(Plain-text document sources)
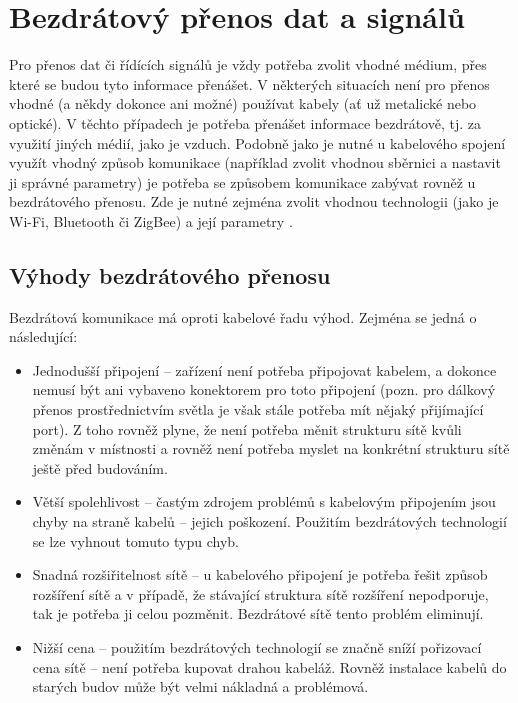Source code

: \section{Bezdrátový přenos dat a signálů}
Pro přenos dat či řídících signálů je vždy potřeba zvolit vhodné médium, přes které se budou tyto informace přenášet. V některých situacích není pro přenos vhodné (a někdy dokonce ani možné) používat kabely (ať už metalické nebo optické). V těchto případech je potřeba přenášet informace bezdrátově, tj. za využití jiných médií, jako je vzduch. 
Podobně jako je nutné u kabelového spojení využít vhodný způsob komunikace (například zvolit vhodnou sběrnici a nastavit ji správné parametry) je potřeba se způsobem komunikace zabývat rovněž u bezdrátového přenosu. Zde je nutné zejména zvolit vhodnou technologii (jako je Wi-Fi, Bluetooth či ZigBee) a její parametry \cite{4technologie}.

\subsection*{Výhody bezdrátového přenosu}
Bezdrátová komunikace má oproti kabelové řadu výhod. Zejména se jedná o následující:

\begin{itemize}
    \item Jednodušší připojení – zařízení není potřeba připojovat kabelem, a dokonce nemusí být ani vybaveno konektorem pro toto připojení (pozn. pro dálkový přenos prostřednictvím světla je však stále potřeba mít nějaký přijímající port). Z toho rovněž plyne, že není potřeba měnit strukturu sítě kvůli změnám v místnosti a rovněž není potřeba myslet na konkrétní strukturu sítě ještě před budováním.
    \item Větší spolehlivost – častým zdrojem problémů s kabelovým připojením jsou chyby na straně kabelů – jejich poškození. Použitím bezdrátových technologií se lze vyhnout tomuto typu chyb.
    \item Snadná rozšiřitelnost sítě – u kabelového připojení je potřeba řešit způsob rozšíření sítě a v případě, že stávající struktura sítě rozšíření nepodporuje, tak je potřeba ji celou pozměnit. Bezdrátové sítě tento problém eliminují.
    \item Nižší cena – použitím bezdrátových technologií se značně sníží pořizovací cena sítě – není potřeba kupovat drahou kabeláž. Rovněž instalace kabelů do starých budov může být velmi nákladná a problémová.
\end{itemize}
...
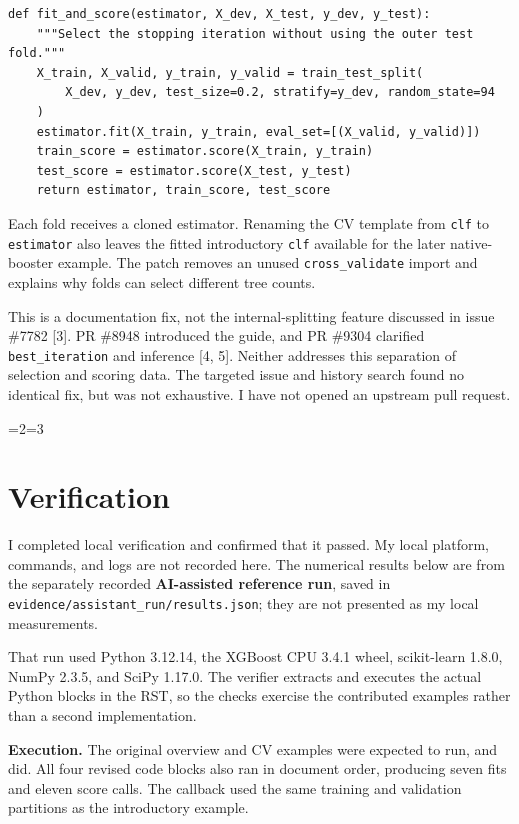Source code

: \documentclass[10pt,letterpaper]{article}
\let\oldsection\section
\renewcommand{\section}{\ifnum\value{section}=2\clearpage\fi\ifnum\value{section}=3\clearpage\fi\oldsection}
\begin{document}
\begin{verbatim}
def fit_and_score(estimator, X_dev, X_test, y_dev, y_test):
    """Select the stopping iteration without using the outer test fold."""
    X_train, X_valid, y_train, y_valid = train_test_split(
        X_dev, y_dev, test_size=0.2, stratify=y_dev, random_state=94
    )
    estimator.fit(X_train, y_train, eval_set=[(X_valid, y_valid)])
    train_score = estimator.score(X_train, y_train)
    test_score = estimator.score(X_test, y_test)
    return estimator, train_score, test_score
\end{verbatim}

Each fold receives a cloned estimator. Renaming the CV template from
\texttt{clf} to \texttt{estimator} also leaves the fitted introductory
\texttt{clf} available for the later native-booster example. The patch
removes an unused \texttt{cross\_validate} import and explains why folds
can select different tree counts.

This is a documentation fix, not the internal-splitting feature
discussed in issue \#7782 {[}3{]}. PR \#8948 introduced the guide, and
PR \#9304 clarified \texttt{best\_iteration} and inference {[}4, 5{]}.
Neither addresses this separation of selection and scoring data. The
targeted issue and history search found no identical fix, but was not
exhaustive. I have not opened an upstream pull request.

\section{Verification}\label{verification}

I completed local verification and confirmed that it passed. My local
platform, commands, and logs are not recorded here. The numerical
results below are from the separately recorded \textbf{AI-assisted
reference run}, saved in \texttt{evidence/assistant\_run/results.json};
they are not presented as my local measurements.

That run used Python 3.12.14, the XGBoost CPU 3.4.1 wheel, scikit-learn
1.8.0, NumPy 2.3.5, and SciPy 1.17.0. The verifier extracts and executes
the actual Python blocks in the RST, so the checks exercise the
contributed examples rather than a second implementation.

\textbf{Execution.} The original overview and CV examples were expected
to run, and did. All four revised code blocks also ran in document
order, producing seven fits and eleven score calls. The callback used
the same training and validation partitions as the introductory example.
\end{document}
==
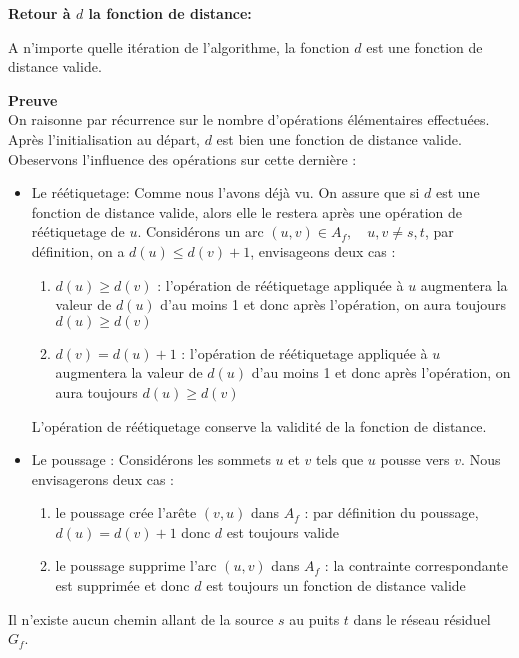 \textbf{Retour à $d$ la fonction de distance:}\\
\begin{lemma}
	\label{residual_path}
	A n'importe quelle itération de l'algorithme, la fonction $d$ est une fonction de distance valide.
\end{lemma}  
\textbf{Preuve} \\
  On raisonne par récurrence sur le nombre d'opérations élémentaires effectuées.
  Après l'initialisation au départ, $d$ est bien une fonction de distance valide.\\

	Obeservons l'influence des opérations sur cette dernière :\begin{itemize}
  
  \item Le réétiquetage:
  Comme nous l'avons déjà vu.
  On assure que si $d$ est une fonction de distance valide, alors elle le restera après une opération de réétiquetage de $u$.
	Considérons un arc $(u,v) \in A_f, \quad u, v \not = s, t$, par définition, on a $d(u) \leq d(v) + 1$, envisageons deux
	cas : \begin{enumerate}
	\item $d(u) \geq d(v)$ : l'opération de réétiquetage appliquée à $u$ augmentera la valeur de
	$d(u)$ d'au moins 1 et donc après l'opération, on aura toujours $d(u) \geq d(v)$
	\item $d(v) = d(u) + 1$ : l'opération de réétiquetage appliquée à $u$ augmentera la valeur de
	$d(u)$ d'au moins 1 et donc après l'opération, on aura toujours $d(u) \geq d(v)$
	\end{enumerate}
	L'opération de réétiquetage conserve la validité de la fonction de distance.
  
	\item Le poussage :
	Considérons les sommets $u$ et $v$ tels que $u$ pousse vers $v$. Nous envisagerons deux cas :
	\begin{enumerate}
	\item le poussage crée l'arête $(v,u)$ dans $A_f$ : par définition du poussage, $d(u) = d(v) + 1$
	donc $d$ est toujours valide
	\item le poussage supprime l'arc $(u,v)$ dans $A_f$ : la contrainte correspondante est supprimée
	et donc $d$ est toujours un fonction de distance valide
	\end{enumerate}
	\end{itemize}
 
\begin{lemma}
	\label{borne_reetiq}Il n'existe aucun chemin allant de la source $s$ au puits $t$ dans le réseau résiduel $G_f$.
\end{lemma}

• **Instructions to follow**
Look above for the line containing "A n'importe quelle". Output from there through the line containing "On assure que", exactly and inclusively.

• **Solved exercise**
	A n'importe quelle itération de l'algorithme, la fonction $d$ est une fonction de distance valide.
\end{lemma}  
\textbf{Preuve} \\
  On raisonne par récurrence sur le nombre d'opérations élémentaires effectuées.
  Après l'initialisation au départ, $d$ est bien une fonction de distance valide.\\

	Obeservons l'influence des opérations sur cette dernière :\begin{itemize}
  
  \item Le réétiquetage:
  Comme nous l'avons déjà vu.
  On assure que si $d$ est une fonction de distance valide, alors elle le restera après une opération de réétiquetage de $u$.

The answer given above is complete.